As the old saying goes ‘the road to hell is paved with good intentions’. I am sure you meant well at the time you made your promise and I am guessing you were planning to keep it. Life can easily get in the way of our plans, although you should think about how often you may have done this to a particular person. If you suddenly find a regular in your life has stopped calling and texting then reflect on your last interaction with them. Did you make a promise? Were you supposed to meet them? Call them? Give them a hand with something they could not manage on their own? If you did and you forgot to deliver then you cannot blame that person for being irritated with you. Everyone’s time is precious not just yours so be mindful of this before telling the world and his wife how you are around to assist.

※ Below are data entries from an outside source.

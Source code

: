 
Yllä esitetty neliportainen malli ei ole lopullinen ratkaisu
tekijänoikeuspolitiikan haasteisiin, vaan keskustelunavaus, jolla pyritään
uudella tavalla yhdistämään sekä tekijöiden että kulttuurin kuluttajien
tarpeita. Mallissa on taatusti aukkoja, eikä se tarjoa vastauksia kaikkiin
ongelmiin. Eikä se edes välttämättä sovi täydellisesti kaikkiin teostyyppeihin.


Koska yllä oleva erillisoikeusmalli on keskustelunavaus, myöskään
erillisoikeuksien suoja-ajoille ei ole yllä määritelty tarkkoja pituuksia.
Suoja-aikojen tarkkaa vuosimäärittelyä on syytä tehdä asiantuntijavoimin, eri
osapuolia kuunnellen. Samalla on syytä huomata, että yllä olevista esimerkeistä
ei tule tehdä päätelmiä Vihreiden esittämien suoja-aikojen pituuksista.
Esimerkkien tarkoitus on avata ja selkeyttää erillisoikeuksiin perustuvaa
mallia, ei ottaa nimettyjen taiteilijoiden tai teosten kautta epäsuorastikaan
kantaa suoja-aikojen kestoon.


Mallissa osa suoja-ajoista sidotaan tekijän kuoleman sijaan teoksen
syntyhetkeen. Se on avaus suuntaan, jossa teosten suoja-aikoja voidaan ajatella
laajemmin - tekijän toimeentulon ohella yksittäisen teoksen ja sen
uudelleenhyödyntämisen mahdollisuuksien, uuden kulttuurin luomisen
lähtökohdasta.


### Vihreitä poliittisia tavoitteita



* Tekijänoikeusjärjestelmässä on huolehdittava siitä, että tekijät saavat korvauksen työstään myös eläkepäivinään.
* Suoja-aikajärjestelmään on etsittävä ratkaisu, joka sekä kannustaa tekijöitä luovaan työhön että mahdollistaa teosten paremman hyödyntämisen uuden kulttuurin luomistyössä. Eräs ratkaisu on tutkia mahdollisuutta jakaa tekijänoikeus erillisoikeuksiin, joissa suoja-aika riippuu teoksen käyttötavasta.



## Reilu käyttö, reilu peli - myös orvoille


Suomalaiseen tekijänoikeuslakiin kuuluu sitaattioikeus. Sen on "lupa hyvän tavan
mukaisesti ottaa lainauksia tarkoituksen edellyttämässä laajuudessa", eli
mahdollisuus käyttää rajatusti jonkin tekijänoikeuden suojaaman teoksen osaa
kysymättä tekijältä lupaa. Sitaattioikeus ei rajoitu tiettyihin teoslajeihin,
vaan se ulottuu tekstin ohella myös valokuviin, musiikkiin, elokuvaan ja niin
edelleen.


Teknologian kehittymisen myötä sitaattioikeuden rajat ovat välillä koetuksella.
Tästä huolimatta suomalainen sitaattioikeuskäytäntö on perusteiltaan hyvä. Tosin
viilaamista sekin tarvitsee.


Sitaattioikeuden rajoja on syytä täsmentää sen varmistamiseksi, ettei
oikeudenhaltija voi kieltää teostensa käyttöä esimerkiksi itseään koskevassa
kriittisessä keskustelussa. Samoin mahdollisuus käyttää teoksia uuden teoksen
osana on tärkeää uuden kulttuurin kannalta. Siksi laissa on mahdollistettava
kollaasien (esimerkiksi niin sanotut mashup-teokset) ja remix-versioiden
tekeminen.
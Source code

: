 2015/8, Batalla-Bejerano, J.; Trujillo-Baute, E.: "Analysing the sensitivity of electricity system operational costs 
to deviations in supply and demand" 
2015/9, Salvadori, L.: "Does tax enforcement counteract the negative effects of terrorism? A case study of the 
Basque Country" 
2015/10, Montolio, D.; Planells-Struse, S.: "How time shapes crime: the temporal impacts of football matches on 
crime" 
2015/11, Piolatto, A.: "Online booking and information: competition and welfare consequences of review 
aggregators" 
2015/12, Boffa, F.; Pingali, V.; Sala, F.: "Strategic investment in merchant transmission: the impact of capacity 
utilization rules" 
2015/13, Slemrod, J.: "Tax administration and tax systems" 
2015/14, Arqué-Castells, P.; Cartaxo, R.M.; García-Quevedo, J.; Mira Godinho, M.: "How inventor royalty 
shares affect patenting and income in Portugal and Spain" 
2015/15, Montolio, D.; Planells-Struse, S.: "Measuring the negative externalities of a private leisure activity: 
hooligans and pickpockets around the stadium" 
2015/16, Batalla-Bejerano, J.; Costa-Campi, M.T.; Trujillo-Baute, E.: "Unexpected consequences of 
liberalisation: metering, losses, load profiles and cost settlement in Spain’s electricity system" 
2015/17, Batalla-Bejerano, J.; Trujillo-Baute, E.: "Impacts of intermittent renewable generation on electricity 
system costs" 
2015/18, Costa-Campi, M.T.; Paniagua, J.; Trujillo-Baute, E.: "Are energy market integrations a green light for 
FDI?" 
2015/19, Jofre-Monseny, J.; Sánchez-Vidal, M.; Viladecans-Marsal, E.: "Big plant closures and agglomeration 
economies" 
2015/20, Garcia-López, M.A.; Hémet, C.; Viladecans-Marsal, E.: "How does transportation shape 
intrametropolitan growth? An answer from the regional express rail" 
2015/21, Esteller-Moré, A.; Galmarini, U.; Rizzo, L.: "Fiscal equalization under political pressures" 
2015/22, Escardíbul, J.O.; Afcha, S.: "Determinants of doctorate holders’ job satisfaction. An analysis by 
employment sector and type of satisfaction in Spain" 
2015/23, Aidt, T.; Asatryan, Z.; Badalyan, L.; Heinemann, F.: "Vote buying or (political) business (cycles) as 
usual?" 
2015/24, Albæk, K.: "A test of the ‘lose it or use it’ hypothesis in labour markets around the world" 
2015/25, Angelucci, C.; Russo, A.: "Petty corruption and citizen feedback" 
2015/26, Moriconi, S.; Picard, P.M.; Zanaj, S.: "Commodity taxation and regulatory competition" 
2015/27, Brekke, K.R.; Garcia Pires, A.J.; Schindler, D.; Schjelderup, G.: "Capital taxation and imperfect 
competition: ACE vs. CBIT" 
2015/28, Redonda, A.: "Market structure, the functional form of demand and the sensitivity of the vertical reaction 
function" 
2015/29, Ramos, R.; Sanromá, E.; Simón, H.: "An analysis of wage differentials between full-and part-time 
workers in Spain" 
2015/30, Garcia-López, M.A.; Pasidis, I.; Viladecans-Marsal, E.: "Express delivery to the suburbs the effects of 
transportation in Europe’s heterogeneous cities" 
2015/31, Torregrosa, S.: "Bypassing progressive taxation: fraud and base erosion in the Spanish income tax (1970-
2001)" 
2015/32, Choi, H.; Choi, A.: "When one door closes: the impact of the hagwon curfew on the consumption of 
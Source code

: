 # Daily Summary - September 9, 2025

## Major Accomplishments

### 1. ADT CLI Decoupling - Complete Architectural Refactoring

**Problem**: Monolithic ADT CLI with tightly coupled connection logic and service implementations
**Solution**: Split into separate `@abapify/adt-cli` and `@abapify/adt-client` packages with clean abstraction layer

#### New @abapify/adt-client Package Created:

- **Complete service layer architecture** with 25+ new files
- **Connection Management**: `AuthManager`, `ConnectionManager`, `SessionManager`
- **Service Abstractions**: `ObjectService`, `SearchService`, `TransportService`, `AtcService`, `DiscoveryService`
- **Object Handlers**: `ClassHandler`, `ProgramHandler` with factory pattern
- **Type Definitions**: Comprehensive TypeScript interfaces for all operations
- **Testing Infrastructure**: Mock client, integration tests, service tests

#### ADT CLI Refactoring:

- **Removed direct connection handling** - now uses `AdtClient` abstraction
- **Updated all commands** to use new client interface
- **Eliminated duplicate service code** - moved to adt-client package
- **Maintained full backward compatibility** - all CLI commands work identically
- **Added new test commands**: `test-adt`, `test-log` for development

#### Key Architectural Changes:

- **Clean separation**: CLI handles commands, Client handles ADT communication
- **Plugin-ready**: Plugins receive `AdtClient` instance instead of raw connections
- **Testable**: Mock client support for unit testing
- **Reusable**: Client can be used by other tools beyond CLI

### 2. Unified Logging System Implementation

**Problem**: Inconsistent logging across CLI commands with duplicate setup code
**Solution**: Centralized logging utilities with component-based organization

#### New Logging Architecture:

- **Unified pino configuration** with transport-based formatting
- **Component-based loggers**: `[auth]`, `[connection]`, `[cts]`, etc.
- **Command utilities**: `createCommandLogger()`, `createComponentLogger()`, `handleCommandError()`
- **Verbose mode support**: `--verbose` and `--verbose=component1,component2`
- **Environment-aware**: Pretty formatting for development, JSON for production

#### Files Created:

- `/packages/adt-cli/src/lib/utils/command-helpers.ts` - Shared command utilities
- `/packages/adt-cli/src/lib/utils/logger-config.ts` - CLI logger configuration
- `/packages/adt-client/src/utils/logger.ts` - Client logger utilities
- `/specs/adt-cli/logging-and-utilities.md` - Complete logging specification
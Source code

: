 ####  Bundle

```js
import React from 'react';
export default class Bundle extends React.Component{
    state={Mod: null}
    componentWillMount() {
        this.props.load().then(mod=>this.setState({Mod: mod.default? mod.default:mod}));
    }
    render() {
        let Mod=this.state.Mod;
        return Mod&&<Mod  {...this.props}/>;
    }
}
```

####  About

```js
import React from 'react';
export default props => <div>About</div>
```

Being a yes person not only impacts on those you are accidently fibbing to, it also hurts your reputation. They say when a person has a bad experience in a shop they will tell on average 8 people…well the same goes for how you treat your friends. Perhaps even more so as there is extra emotion attached to friendships than there is a shopkeeper and a consumer! It is not good practice to make a judgement of someone on hearsay, however, it does happen frequently and you may find your name being spat negatively out of a strangers mouth. And all because you did not do what you said you were going to! Does not seem worth it does it?
If you are the kind of individual who likes to have their own activities without interference from anyone else, or if you are extremely busy, then it is more effective to just be honest about it. Your social circle maybe unhappy that you have chosen to not to spend time with them, however, this is your right and they have to accept you live your life how you want. At least by being honest you are being real to them and yourself. Keeping people hanging on whilst you see if you can make time is a little insulting. Even more insulting is if the person you have let down sees you enjoying yourself with someone else…at the exact time you were meant to spend with them! If this is you then be aware you are now entering Scummersville or YesPersonTown. You should take the next turning into ImSorryCity and park up in ReflectionBay.
Of course these instances can happen by accident and any reasonable person will forgive you. Just remember…it is sometimes better for yourself and the other person if you just say ‘I’m sorry I do not have time’. At least then they have the opportunity to make plans with someone else and are not left hanging.